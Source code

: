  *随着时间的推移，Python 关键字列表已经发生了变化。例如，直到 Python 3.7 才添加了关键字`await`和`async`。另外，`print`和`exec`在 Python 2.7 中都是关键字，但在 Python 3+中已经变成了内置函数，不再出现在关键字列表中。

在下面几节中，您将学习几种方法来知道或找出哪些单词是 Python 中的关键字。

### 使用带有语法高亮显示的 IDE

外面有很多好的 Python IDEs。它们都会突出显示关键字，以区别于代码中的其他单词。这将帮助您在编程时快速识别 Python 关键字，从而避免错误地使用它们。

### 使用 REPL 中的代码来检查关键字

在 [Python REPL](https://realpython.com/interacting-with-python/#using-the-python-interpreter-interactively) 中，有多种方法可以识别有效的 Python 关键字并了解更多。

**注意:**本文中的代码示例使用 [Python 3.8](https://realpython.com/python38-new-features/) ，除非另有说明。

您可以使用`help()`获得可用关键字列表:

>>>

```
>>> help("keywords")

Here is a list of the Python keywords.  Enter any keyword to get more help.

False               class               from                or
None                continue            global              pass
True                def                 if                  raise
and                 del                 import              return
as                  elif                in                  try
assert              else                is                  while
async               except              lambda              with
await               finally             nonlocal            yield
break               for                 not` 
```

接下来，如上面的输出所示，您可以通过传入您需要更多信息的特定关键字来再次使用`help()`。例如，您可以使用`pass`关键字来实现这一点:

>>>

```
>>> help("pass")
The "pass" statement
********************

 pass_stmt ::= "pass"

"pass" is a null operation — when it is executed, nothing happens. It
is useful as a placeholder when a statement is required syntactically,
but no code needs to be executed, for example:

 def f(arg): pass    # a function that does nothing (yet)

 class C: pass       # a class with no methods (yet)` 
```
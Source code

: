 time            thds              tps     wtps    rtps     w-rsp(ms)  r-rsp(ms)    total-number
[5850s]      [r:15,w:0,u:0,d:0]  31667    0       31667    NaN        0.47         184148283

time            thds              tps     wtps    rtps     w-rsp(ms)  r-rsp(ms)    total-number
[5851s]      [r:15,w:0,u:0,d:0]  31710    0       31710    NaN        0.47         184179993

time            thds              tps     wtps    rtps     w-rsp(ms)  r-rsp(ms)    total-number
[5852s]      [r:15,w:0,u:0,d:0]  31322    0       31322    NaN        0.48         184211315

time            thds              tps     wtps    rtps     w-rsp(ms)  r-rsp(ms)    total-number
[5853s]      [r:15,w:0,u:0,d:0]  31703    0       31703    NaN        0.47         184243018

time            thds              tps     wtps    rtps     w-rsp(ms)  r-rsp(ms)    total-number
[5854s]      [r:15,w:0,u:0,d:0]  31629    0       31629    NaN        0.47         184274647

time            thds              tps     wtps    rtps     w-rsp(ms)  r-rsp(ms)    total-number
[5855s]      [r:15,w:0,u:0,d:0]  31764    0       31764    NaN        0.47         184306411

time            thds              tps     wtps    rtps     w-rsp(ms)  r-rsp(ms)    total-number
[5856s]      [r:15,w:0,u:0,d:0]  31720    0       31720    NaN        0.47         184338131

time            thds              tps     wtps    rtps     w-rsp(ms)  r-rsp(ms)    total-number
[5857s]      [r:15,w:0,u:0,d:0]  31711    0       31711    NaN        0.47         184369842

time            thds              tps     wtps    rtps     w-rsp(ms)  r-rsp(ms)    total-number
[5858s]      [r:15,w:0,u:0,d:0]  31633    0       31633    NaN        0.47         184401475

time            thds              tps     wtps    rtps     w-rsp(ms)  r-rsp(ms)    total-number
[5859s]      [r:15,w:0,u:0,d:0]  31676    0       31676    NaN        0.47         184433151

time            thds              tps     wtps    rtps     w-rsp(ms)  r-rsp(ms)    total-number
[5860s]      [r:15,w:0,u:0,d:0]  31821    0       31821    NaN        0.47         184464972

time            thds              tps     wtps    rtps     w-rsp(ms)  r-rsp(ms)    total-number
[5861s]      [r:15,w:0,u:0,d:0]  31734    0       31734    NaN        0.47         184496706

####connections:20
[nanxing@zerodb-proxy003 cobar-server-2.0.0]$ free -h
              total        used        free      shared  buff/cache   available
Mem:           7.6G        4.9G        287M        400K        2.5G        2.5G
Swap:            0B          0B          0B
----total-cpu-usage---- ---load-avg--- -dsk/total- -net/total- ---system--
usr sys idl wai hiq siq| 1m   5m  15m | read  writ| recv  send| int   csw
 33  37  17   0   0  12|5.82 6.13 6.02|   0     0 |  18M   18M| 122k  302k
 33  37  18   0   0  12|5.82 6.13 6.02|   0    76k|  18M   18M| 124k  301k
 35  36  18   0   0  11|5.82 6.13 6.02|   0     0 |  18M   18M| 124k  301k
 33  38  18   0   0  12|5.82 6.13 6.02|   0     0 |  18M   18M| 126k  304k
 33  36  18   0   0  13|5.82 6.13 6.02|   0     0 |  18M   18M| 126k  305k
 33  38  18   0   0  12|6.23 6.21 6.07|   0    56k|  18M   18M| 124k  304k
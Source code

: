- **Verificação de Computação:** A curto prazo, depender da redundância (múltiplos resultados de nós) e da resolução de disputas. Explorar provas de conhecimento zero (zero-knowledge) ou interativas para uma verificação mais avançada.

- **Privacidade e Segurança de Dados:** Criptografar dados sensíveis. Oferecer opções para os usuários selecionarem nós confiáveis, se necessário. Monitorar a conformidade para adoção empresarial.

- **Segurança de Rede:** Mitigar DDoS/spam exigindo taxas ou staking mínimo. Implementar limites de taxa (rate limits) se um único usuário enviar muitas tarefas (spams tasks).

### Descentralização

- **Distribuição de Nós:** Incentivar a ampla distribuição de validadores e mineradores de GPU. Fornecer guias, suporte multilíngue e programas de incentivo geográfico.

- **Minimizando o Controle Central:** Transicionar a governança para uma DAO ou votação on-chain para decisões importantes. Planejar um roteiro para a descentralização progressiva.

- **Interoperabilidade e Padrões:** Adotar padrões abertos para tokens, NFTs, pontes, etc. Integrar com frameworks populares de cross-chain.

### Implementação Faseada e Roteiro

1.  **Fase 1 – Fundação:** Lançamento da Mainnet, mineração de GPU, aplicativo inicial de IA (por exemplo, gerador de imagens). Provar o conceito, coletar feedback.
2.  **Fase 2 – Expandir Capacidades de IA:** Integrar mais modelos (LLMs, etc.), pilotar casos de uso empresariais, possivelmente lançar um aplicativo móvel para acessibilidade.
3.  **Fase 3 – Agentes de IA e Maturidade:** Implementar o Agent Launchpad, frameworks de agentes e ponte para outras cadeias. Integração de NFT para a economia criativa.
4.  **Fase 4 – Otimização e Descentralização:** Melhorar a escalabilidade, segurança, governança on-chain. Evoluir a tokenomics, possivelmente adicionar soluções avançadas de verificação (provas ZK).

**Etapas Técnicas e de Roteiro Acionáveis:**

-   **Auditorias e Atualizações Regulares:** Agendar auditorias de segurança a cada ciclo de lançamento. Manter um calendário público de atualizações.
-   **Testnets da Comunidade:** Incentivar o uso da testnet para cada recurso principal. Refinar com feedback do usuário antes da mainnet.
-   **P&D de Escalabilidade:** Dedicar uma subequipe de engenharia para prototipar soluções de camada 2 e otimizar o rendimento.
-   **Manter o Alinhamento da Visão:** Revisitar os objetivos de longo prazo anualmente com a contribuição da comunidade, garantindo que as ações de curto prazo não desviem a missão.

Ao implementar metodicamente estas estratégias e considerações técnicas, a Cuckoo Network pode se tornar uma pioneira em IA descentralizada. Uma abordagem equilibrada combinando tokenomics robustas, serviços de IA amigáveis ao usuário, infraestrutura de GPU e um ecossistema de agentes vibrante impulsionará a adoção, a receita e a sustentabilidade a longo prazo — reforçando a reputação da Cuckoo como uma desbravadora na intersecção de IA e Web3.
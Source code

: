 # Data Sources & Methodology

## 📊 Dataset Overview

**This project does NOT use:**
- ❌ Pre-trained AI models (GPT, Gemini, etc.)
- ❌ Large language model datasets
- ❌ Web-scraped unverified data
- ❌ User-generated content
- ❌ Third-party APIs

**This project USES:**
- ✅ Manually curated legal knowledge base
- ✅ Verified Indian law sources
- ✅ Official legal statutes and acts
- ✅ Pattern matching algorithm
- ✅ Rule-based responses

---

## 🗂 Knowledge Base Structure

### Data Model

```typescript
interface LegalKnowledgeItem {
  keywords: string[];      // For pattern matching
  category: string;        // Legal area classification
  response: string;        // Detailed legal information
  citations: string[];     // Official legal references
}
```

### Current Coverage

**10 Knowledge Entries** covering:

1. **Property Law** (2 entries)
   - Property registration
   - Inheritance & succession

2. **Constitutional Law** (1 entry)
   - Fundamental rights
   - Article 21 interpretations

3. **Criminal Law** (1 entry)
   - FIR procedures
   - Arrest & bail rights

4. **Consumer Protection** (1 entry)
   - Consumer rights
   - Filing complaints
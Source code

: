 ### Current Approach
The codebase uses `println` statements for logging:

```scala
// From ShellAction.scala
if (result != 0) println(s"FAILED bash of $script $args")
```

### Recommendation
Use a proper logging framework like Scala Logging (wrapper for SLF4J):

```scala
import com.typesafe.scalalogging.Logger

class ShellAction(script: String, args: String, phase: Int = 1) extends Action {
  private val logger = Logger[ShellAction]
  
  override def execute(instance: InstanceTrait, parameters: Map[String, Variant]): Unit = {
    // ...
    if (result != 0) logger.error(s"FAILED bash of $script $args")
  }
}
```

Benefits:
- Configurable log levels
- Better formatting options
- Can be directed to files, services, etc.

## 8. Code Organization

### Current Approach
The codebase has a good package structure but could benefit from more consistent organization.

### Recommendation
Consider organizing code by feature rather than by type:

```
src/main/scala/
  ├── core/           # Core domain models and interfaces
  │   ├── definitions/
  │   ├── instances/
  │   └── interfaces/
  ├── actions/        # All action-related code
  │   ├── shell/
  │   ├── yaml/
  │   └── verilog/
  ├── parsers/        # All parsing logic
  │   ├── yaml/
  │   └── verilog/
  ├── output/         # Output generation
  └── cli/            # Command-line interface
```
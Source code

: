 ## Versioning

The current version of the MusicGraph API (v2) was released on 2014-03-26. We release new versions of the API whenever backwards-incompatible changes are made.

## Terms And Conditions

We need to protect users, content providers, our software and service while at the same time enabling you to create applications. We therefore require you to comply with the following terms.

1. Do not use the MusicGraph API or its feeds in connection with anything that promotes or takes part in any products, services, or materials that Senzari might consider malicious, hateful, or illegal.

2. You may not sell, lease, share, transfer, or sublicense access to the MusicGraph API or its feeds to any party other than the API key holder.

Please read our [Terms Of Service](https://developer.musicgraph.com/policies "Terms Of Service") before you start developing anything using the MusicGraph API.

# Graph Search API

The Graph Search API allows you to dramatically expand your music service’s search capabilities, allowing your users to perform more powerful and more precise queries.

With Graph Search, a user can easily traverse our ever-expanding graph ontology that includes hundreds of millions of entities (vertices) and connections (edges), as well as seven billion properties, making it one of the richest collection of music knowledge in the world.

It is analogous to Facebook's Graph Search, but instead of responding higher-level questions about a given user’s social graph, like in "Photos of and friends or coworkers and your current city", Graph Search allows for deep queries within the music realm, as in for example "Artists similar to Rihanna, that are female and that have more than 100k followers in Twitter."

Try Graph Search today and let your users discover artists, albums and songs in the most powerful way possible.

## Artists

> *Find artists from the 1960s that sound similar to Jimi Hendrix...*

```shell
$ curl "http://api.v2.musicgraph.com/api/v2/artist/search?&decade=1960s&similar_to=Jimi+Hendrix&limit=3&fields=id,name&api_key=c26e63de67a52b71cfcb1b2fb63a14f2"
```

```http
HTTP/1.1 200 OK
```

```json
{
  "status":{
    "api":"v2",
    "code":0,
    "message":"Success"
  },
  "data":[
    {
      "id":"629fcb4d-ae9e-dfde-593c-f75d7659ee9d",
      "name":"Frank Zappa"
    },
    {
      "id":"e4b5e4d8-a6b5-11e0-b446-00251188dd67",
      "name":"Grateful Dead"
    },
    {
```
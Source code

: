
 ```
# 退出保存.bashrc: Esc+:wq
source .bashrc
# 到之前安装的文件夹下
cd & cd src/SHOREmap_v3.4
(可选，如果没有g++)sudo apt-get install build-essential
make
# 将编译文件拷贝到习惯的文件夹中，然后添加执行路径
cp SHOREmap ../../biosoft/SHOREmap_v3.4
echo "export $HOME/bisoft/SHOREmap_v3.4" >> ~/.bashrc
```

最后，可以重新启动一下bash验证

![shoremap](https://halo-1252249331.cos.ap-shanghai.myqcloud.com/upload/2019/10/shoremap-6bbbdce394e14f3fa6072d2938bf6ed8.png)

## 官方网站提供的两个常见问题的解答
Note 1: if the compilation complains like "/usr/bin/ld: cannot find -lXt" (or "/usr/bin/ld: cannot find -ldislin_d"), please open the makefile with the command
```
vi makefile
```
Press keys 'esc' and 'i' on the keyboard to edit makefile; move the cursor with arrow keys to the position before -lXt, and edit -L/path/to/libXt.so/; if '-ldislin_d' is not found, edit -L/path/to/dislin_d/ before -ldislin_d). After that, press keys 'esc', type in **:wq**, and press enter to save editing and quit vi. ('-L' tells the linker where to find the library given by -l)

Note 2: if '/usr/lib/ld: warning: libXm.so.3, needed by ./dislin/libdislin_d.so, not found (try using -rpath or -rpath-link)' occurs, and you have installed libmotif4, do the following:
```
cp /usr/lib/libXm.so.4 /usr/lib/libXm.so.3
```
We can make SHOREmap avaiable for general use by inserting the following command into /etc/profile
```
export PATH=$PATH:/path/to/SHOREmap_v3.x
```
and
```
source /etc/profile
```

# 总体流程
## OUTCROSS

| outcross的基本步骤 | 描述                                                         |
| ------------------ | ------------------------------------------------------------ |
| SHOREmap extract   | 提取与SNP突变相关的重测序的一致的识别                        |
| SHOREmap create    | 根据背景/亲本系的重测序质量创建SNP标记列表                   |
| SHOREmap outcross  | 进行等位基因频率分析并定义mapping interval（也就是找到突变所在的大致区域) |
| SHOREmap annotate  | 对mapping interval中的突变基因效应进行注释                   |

##########

### Problem description
All lines above from the one with "### Descentralização" to the one with "conceito, coletar feedback.", inclusive, should be copied exactly, and no other lines.

### Result of the exercise
### Descentralização

- **Distribuição de Nós:** Incentivar a ampla distribuição de validadores e mineradores de GPU. Fornecer guias, suporte multilíngue e programas de incentivo geográfico.

- **Minimizando o Controle Central:** Transicionar a governança para uma DAO ou votação on-chain para decisões importantes. Planejar um roteiro para a descentralização progressiva.

- **Interoperabilidade e Padrões:** Adotar padrões abertos para tokens, NFTs, pontes, etc. Integrar com frameworks populares de cross-chain.

### Implementação Faseada e Roteiro

1.  **Fase 1 – Fundação:** Lançamento da Mainnet, mineração de GPU, aplicativo inicial de IA (por exemplo, gerador de imagens). Provar o conceito, coletar feedback.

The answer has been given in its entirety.